Records drawn from a dataset:
=== Section Start ===

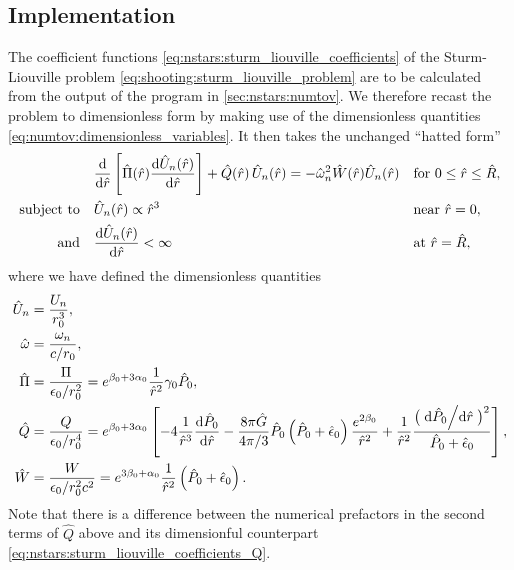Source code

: \subsection*{Implementation}

The coefficient functions \eqref{eq:nstars:sturm_liouville_coefficients} of the Sturm-Liouville problem \eqref{eq:shooting:sturm_liouville_problem} are to be calculated from the output of the program in \cref{sec:nstars:numtov}.
We therefore recast the problem to dimensionless form by making use of the dimensionless quantities \eqref{eq:numtov:dimensionless_variables}.
It then takes the unchanged ``hatted form''
\begin{subequations}
\begin{align}
	&\odv*{ \left[ \hat{\Pi}(\hat{r}) \odv{\hat{U}_n(\hat{r})}{\hat{r}} \right] }{\hat{r}} + \hat{Q}(\hat{r}) \, \hat{U}_n(\hat{r}) = -\hat{\omega}_n^2 \hat{W}(\hat{r}) \hat{U}_n(\hat{r}) && \text{for } 0 \leq \hat{r} \leq \hat{R} , \label{eq:shooting:sturm_liouville_diffeq_dimless} \\
	\text{subject to} \quad & \hat{U}_n(\hat{r})          \propto \hat{r}^3    && \text{near } \hat{r}=0 , \label{eq:shooting:sturm_liouville_bc1_dimless} \\
	\text{and}        \quad & \odv{\hat{U}_n(\hat{r})}{\hat{r}} <       \infty && \text{at } \hat{r}=\hat{R} \label{eq:shooting:sturm_liouville_bc2_dimless} ,
\end{align}%
\label{eq:shooting:sturm_liouville_problem_dimless}%
\end{subequations}%
where we have defined the dimensionless quantities
\begin{subequations}
\begin{align}
	\hat{U}_n    &= \frac{U_n}{r_0^3} , \\ 
	\hat{\omega} &= \frac{\omega_n}{c/r_0} , \\ 
	\hat{\Pi}    &= \frac{\Pi}{\epsilon_0 / r_0^2}   = e^{\beta_0 + 3 \alpha_0} \frac{1}{\hat{r}^2} \gamma_0 \hat{P}_0 , \\
	\hat{Q}      &= \frac{Q}{\epsilon_0 / r_0^4}     = e^{\beta_0 + 3 \alpha_0} \left[ -4 \frac{1}{\hat{r}^3} \odv{\hat{P}_0}{\hat{r}} - \frac{8 \pi \hat{G}}{4 \pi / 3} \hat{P}_0 \left( \hat{P}_0 + \hat{\epsilon}_0 \right) \frac{e^{2 \beta_0}}{\hat{r}^2} + \frac{1}{\hat{r}^2} \frac{\big( \odv{\hat{P}_0}/{\hat{r}} \big)^2}{\hat{P}_0 + \hat{\epsilon}_0} \right] , \\
	\hat{W}      &= \frac{W}{\epsilon_0 / r_0^2 c^2} = e^{3 \beta_0 + \alpha_0} \frac{1}{\hat{r}^2} \left( \hat{P}_0 + \hat{\epsilon}_0 \right) .
\end{align}%
\label{eq:shooting:dimensionless_variables}%
\end{subequations}%
Note that there is a difference between the numerical prefactors in the second terms of $\hat{Q}$ above and its dimensionful counterpart \eqref{eq:nstars:sturm_liouville_coefficients_Q}.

=== Section End ===

__Work to complete__. Give the records again without a single change, and exclude the pictures.

__Output of the task__.
Source code

: \subsection*{Implementation}

The coefficient functions \eqref{eq:nstars:sturm_liouville_coefficients} of the Sturm-Liouville problem \eqref{eq:shooting:sturm_liouville_problem} are to be calculated from the output of the program in \cref{sec:nstars:numtov}.
We therefore recast the problem to dimensionless form by making use of the dimensionless quantities \eqref{eq:numtov:dimensionless_variables}.
It then takes the unchanged ``hatted form''
\begin{subequations}
\begin{align}
	&\odv*{ \left[ \hat{\Pi}(\hat{r}) \odv{\hat{U}_n(\hat{r})}{\hat{r}} \right] }{\hat{r}} + \hat{Q}(\hat{r}) \, \hat{U}_n(\hat{r}) = -\hat{\omega}_n^2 \hat{W}(\hat{r}) \hat{U}_n(\hat{r}) && \text{for } 0 \leq \hat{r} \leq \hat{R} , \label{eq:shooting:sturm_liouville_diffeq_dimless} \\
	\text{subject to} \quad & \hat{U}_n(\hat{r})          \propto \hat{r}^3    && \text{near } \hat{r}=0 , \label{eq:shooting:sturm_liouville_bc1_dimless} \\
	\text{and}        \quad & \odv{\hat{U}_n(\hat{r})}{\hat{r}} <       \infty && \text{at } \hat{r}=\hat{R} \label{eq:shooting:sturm_liouville_bc2_dimless} ,
\end{align}%
\label{eq:shooting:sturm_liouville_problem_dimless}%
\end{subequations}%
where we have defined the dimensionless quantities
\begin{subequations}
\begin{align}
	\hat{U}_n    &= \frac{U_n}{r_0^3} , \\ 
	\hat{\omega} &= \frac{\omega_n}{c/r_0} , \\ 
	\hat{\Pi}    &= \frac{\Pi}{\epsilon_0 / r_0^2}   = e^{\beta_0 + 3 \alpha_0} \frac{1}{\hat{r}^2} \gamma_0 \hat{P}_0 , \\
	\hat{Q}      &= \frac{Q}{\epsilon_0 / r_0^4}     = e^{\beta_0 + 3 \alpha_0} \left[ -4 \frac{1}{\hat{r}^3} \odv{\hat{P}_0}{\hat{r}} - \frac{8 \pi \hat{G}}{4 \pi / 3} \hat{P}_0 \left( \hat{P}_0 + \hat{\epsilon}_0 \right) \frac{e^{2 \beta_0}}{\hat{r}^2} + \frac{1}{\hat{r}^2} \frac{\big( \odv{\hat{P}_0}/{\hat{r}} \big)^2}{\hat{P}_0 + \hat{\epsilon}_0} \right] , \\
	\hat{W}      &= \frac{W}{\epsilon_0 / r_0^2 c^2} = e^{3 \beta_0 + \alpha_0} \frac{1}{\hat{r}^2} \left( \hat{P}_0 + \hat{\epsilon}_0 \right) .
\end{align}%
\label{eq:shooting:dimensionless_variables}%
\end{subequations}%
Note that there is a difference between the numerical prefactors in the second terms of $\hat{Q}$ above and its dimensionful counterpart \eqref{eq:nstars:sturm_liouville_coefficients_Q}.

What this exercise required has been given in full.